- TRY IT
Please reproduce all entries word for word and omit their pictures.

(Document images with source code)

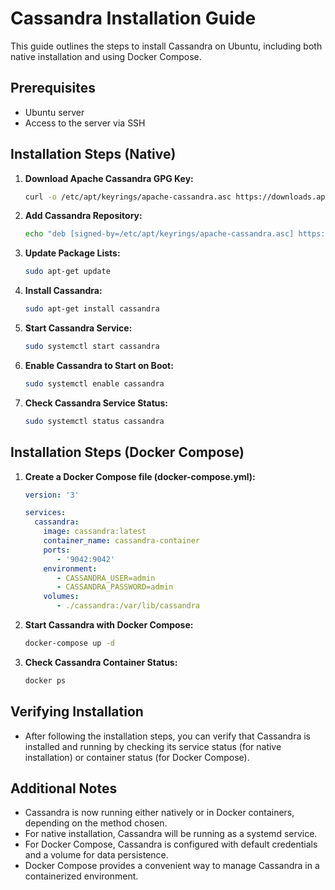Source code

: # Cassandra Installation Guide

This guide outlines the steps to install Cassandra on Ubuntu, including both native installation and using Docker Compose.

## Prerequisites
- Ubuntu server
- Access to the server via SSH

## Installation Steps (Native)

1. **Download Apache Cassandra GPG Key:**
    ```bash
    curl -o /etc/apt/keyrings/apache-cassandra.asc https://downloads.apache.org/cassandra/KEYS
    ```

2. **Add Cassandra Repository:**
    ```bash
    echo "deb [signed-by=/etc/apt/keyrings/apache-cassandra.asc] https://debian.cassandra.apache.org 41x main" | sudo tee -a /etc/apt/sources.list.d/cassandra.sources.list
    ```

3. **Update Package Lists:**
    ```bash
    sudo apt-get update
    ```

4. **Install Cassandra:**
    ```bash
    sudo apt-get install cassandra
    ```

5. **Start Cassandra Service:**
    ```bash
    sudo systemctl start cassandra
    ```

6. **Enable Cassandra to Start on Boot:**
    ```bash
    sudo systemctl enable cassandra
    ```

7. **Check Cassandra Service Status:**
    ```bash
    sudo systemctl status cassandra
    ```

## Installation Steps (Docker Compose)

1. **Create a Docker Compose file (docker-compose.yml):**
    ```yaml
    version: '3'

    services:
      cassandra:
        image: cassandra:latest
        container_name: cassandra-container
        ports:
           - '9042:9042'
        environment:
           - CASSANDRA_USER=admin
           - CASSANDRA_PASSWORD=admin
        volumes:
           - ./cassandra:/var/lib/cassandra
    ```

2. **Start Cassandra with Docker Compose:**
    ```bash
    docker-compose up -d
    ```

3. **Check Cassandra Container Status:**
    ```bash
    docker ps
    ```

## Verifying Installation

- After following the installation steps, you can verify that Cassandra is installed and running by checking its service status (for native installation) or container status (for Docker Compose).

## Additional Notes

- Cassandra is now running either natively or in Docker containers, depending on the method chosen.
- For native installation, Cassandra will be running as a systemd service.
- For Docker Compose, Cassandra is configured with default credentials and a volume for data persistence.
- Docker Compose provides a convenient way to manage Cassandra in a containerized environment.

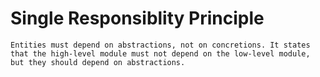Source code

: # Single Responsiblity Principle

```
Entities must depend on abstractions, not on concretions. It states that the high-level module must not depend on the low-level module, but they should depend on abstractions.
```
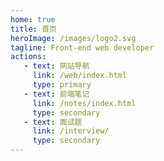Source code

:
 ```yaml
---
home: true
title: 首页
heroImage: /images/logo2.svg
tagline: Front-end web developer
actions:
   - text: 网站导航
     link: /web/index.html
     type: primary
   - text: 前端笔记
     link: /notes/index.html
     type: secondary
   - text: 面试题
     link: /interview/
     type: secondary
---
```

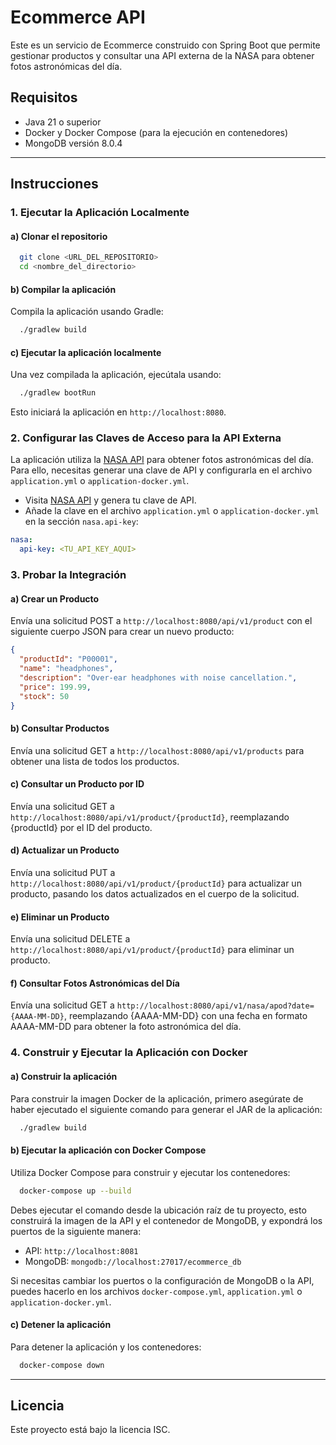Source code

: # Ecommerce API

Este es un servicio de Ecommerce construido con Spring Boot que permite gestionar productos y consultar una API externa de la NASA para obtener fotos astronómicas del día.

## Requisitos

- Java 21 o superior
- Docker y Docker Compose (para la ejecución en contenedores)
- MongoDB versión 8.0.4

---
## Instrucciones

### 1. Ejecutar la Aplicación Localmente

#### a) Clonar el repositorio

```bash
  git clone <URL_DEL_REPOSITORIO>
  cd <nombre_del_directorio>
```
#### b) Compilar la aplicación
Compila la aplicación usando Gradle:
```bash
  ./gradlew build
```
#### c) Ejecutar la aplicación localmente
Una vez compilada la aplicación, ejecútala usando:
```bash
  ./gradlew bootRun
```
Esto iniciará la aplicación en `http://localhost:8080`.

### 2. Configurar las Claves de Acceso para la API Externa
La aplicación utiliza la [NASA API](https://api.nasa.gov/) para obtener fotos astronómicas del 
día. Para ello, necesitas generar una clave de API y configurarla en el archivo 
`application.yml` o `application-docker.yml`.
- Visita [NASA API](https://api.nasa.gov/) y genera tu clave de API.
- Añade la clave en el archivo `application.yml` o `application-docker.yml` en la sección `nasa.api-key`:
```yaml
nasa:
  api-key: <TU_API_KEY_AQUI>
```
### 3. Probar la Integración
#### a) Crear un Producto
Envía una solicitud POST a `http://localhost:8080/api/v1/product` con el siguiente cuerpo JSON 
para crear un nuevo producto:
```json
{
  "productId": "P00001",
  "name": "headphones",
  "description": "Over-ear headphones with noise cancellation.",
  "price": 199.99,
  "stock": 50
}
```
#### b) Consultar Productos
Envía una solicitud GET a `http://localhost:8080/api/v1/products` para obtener una lista 
de todos los productos.
#### c) Consultar un Producto por ID
Envía una solicitud GET a `http://localhost:8080/api/v1/product/{productId}`, reemplazando {productId} 
por el ID del producto.
#### d) Actualizar un Producto
Envía una solicitud PUT a `http://localhost:8080/api/v1/product/{productId}` para actualizar un producto, 
pasando los datos actualizados en el cuerpo de la solicitud.
#### e) Eliminar un Producto
Envía una solicitud DELETE a `http://localhost:8080/api/v1/product/{productId}` para eliminar un producto.
#### f) Consultar Fotos Astronómicas del Día
Envía una solicitud GET a `http://localhost:8080/api/v1/nasa/apod?date={AAAA-MM-DD}`, reemplazando {AAAA-MM-DD} 
con una fecha en formato AAAA-MM-DD para obtener la foto astronómica del día.

### 4. Construir y Ejecutar la Aplicación con Docker
#### a) Construir la aplicación
Para construir la imagen Docker de la aplicación, primero asegúrate de haber ejecutado el siguiente comando 
para generar el JAR de la aplicación:
```bash
  ./gradlew build
```
#### b) Ejecutar la aplicación con Docker Compose
Utiliza Docker Compose para construir y ejecutar los contenedores:
```bash
  docker-compose up --build
```
Debes ejecutar el comando desde la ubicación raíz de tu proyecto, esto construirá la imagen 
de la API y el contenedor de MongoDB, y expondrá los puertos de la siguiente manera:
- API: `http://localhost:8081`
- MongoDB: `mongodb://localhost:27017/ecommerce_db`
  
Si necesitas cambiar los puertos o la configuración de MongoDB o la API, puedes hacerlo en los archivos 
`docker-compose.yml`, `application.yml` o `application-docker.yml`.
#### c) Detener la aplicación
Para detener la aplicación y los contenedores:
```bash
  docker-compose down
```
---

## Licencia

Este proyecto está bajo la licencia ISC.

- EXERCISE SOLUTION
Source code

: # Cassandra Installation Guide

This guide outlines the steps to install Cassandra on Ubuntu, including both native installation and using Docker Compose.

## Prerequisites
- Ubuntu server
- Access to the server via SSH

## Installation Steps (Native)

1. **Download Apache Cassandra GPG Key:**
    ```bash
    curl -o /etc/apt/keyrings/apache-cassandra.asc https://downloads.apache.org/cassandra/KEYS
    ```

2. **Add Cassandra Repository:**
    ```bash
    echo "deb [signed-by=/etc/apt/keyrings/apache-cassandra.asc] https://debian.cassandra.apache.org 41x main" | sudo tee -a /etc/apt/sources.list.d/cassandra.sources.list
    ```

3. **Update Package Lists:**
    ```bash
    sudo apt-get update
    ```

4. **Install Cassandra:**
    ```bash
    sudo apt-get install cassandra
    ```

5. **Start Cassandra Service:**
    ```bash
    sudo systemctl start cassandra
    ```

6. **Enable Cassandra to Start on Boot:**
    ```bash
    sudo systemctl enable cassandra
    ```

7. **Check Cassandra Service Status:**
    ```bash
    sudo systemctl status cassandra
    ```

## Installation Steps (Docker Compose)

1. **Create a Docker Compose file (docker-compose.yml):**
    ```yaml
    version: '3'

    services:
      cassandra:
        image: cassandra:latest
        container_name: cassandra-container
        ports:
           - '9042:9042'
        environment:
           - CASSANDRA_USER=admin
           - CASSANDRA_PASSWORD=admin
        volumes:
           - ./cassandra:/var/lib/cassandra
    ```

2. **Start Cassandra with Docker Compose:**
    ```bash
    docker-compose up -d
    ```

3. **Check Cassandra Container Status:**
    ```bash
    docker ps
    ```

## Verifying Installation

- After following the installation steps, you can verify that Cassandra is installed and running by checking its service status (for native installation) or container status (for Docker Compose).

## Additional Notes

- Cassandra is now running either natively or in Docker containers, depending on the method chosen.
- For native installation, Cassandra will be running as a systemd service.
- For Docker Compose, Cassandra is configured with default credentials and a volume for data persistence.
- Docker Compose provides a convenient way to manage Cassandra in a containerized environment.

Source code

: # Single Responsiblity Principle

```
Entities must depend on abstractions, not on concretions. It states that the high-level module must not depend on the low-level module, but they should depend on abstractions.
```
Source code

:
 ```yaml
---
home: true
title: 首页
heroImage: /images/logo2.svg
tagline: Front-end web developer
actions:
   - text: 网站导航
     link: /web/index.html
     type: primary
   - text: 前端笔记
     link: /notes/index.html
     type: secondary
   - text: 面试题
     link: /interview/
     type: secondary
---
```

Source code

: # Ecommerce API

Este es un servicio de Ecommerce construido con Spring Boot que permite gestionar productos y consultar una API externa de la NASA para obtener fotos astronómicas del día.

## Requisitos

- Java 21 o superior
- Docker y Docker Compose (para la ejecución en contenedores)
- MongoDB versión 8.0.4

---
## Instrucciones

### 1. Ejecutar la Aplicación Localmente

#### a) Clonar el repositorio

```bash
  git clone <URL_DEL_REPOSITORIO>
  cd <nombre_del_directorio>
```
#### b) Compilar la aplicación
Compila la aplicación usando Gradle:
```bash
  ./gradlew build
```
#### c) Ejecutar la aplicación localmente
Una vez compilada la aplicación, ejecútala usando:
```bash
  ./gradlew bootRun
```
Esto iniciará la aplicación en `http://localhost:8080`.

### 2. Configurar las Claves de Acceso para la API Externa
La aplicación utiliza la [NASA API](https://api.nasa.gov/) para obtener fotos astronómicas del 
día. Para ello, necesitas generar una clave de API y configurarla en el archivo 
`application.yml` o `application-docker.yml`.
- Visita [NASA API](https://api.nasa.gov/) y genera tu clave de API.
- Añade la clave en el archivo `application.yml` o `application-docker.yml` en la sección `nasa.api-key`:
```yaml
nasa:
  api-key: <TU_API_KEY_AQUI>
```
### 3. Probar la Integración
#### a) Crear un Producto
Envía una solicitud POST a `http://localhost:8080/api/v1/product` con el siguiente cuerpo JSON 
para crear un nuevo producto:
```json
{
  "productId": "P00001",
  "name": "headphones",
  "description": "Over-ear headphones with noise cancellation.",
  "price": 199.99,
  "stock": 50
}
```
#### b) Consultar Productos
Envía una solicitud GET a `http://localhost:8080/api/v1/products` para obtener una lista 
de todos los productos.
#### c) Consultar un Producto por ID
Envía una solicitud GET a `http://localhost:8080/api/v1/product/{productId}`, reemplazando {productId} 
por el ID del producto.
#### d) Actualizar un Producto
Envía una solicitud PUT a `http://localhost:8080/api/v1/product/{productId}` para actualizar un producto, 
pasando los datos actualizados en el cuerpo de la solicitud.
#### e) Eliminar un Producto
Envía una solicitud DELETE a `http://localhost:8080/api/v1/product/{productId}` para eliminar un producto.
#### f) Consultar Fotos Astronómicas del Día
Envía una solicitud GET a `http://localhost:8080/api/v1/nasa/apod?date={AAAA-MM-DD}`, reemplazando {AAAA-MM-DD} 
con una fecha en formato AAAA-MM-DD para obtener la foto astronómica del día.

### 4. Construir y Ejecutar la Aplicación con Docker
#### a) Construir la aplicación
Para construir la imagen Docker de la aplicación, primero asegúrate de haber ejecutado el siguiente comando 
para generar el JAR de la aplicación:
```bash
  ./gradlew build
```
#### b) Ejecutar la aplicación con Docker Compose
Utiliza Docker Compose para construir y ejecutar los contenedores:
```bash
  docker-compose up --build
```
Debes ejecutar el comando desde la ubicación raíz de tu proyecto, esto construirá la imagen 
de la API y el contenedor de MongoDB, y expondrá los puertos de la siguiente manera:
- API: `http://localhost:8081`
- MongoDB: `mongodb://localhost:27017/ecommerce_db`
  
Si necesitas cambiar los puertos o la configuración de MongoDB o la API, puedes hacerlo en los archivos 
`docker-compose.yml`, `application.yml` o `application-docker.yml`.
#### c) Detener la aplicación
Para detener la aplicación y los contenedores:
```bash
  docker-compose down
```
---

## Licencia

Este proyecto está bajo la licencia ISC.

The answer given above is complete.